Only one study investigated ANN techniques in relation to postoperative complications. Indeed, according to a recent US study of 1574 patients, two ANNs with different architecture were able to predict post-appendicectomy abscess formation with high rates of accuracy, sensitivity and specificity, based on variables such as postoperative white blood cell count, intraoperative diagnosis, duration of surgery, antibiotic therapy completed, body temperature on the date of imaging and weight [70].
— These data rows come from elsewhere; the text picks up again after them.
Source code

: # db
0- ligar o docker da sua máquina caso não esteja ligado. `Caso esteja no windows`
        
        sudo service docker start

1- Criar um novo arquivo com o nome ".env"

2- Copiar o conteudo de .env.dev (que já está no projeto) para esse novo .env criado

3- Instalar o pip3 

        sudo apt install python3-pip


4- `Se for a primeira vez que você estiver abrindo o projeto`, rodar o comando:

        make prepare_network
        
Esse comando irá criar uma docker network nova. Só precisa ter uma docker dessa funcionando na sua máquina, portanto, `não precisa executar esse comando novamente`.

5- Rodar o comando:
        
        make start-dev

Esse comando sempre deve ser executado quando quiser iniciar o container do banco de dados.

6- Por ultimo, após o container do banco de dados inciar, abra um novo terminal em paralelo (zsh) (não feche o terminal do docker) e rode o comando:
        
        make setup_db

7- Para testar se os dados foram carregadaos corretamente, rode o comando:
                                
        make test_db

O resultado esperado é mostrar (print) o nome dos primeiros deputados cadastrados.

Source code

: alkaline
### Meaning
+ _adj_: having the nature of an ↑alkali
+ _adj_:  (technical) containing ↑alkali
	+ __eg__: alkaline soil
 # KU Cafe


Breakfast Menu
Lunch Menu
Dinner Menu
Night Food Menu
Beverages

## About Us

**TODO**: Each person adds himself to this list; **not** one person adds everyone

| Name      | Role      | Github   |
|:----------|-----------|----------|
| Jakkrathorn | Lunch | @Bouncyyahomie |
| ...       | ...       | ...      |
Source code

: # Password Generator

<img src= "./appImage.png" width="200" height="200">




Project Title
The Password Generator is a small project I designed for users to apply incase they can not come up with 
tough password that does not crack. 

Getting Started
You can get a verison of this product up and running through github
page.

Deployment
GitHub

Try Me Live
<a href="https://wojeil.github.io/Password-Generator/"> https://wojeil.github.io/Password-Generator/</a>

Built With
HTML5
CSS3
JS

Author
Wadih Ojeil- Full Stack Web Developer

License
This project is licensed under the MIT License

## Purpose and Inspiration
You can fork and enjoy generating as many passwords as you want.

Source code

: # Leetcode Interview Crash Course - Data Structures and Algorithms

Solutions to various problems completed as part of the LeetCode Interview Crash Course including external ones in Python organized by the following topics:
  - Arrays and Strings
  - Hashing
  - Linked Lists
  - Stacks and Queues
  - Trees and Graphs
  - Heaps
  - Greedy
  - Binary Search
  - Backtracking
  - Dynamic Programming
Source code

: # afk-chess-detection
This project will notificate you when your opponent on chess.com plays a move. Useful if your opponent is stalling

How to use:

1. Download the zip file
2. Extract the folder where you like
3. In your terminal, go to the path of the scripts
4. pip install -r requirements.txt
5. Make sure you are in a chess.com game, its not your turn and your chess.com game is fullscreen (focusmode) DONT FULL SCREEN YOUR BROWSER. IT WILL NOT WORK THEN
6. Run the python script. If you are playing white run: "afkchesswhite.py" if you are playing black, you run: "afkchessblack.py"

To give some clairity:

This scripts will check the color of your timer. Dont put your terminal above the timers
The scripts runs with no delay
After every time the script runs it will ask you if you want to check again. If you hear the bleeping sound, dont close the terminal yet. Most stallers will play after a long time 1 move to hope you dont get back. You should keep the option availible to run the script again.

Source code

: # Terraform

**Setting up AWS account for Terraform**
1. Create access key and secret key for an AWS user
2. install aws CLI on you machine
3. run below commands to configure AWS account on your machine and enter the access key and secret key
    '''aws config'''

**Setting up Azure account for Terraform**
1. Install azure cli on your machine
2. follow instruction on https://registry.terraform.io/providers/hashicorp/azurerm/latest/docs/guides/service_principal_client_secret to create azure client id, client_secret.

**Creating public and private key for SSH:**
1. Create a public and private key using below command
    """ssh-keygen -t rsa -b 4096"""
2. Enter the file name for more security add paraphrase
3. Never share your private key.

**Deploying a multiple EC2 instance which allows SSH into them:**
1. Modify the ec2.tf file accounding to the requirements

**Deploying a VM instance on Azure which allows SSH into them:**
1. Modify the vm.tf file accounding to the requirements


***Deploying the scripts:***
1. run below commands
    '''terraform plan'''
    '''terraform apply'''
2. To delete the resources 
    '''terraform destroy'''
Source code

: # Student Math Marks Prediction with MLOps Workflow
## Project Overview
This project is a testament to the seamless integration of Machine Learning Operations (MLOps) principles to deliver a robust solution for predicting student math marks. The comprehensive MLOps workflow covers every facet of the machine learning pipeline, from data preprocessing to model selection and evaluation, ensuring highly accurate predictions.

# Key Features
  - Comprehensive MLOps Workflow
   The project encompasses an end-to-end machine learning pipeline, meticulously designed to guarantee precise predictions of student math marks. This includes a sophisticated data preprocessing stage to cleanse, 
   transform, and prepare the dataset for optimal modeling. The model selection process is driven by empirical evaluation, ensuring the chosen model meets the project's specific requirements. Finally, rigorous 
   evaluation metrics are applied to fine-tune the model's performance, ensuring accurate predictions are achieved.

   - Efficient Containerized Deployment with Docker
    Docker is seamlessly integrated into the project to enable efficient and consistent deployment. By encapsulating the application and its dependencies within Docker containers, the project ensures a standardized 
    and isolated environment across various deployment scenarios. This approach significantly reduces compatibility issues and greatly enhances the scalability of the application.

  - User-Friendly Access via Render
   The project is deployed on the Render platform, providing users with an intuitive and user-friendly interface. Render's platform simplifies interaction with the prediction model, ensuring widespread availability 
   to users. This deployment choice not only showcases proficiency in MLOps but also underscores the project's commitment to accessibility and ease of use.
Hence, an increasing number of studies are focusing not only on the diagnosis of appendicitis but even on postoperative complications, to predict an abnormal course at an early stage and reduce the risks for the patient (Table 4).

Table 4 A summary of the articles describing the role of artificial intelligence in the prediction of acute appendicitis postoperative complications

Conclusion

AI in surgery is not limited to ML, DL, natural language processing, and computer vision. The dream of autonomous actions in surgery is already here, albeit, in limited ways. Surgeons must understand the basics of AI and learn to better understand its potential benefits instead of insisting on resisting innovation. The use of AI really seems to be a valuable tool in helping patients suffering from acute appendicitis, not only in diagnosing the condition but also in guiding treatment, whether surgical or not, and in preventing postoperative complications. Unfortunately, its use is still not so frequent and its application in clinical practice limited. This is due to the fact that some changes should be made in medical regulation and insurance for allowing its diffusion. Moreover, clinicians should be trained to use it and liaise with digital experts. Its application will spread in the next years, probably. In our opinion, considering its cost and the needed training, it will involve the academic hospitals at first, mainly. Further studies are needed to understand which method is more effective than others regarding acute appendicitis, but the results seem promising so far.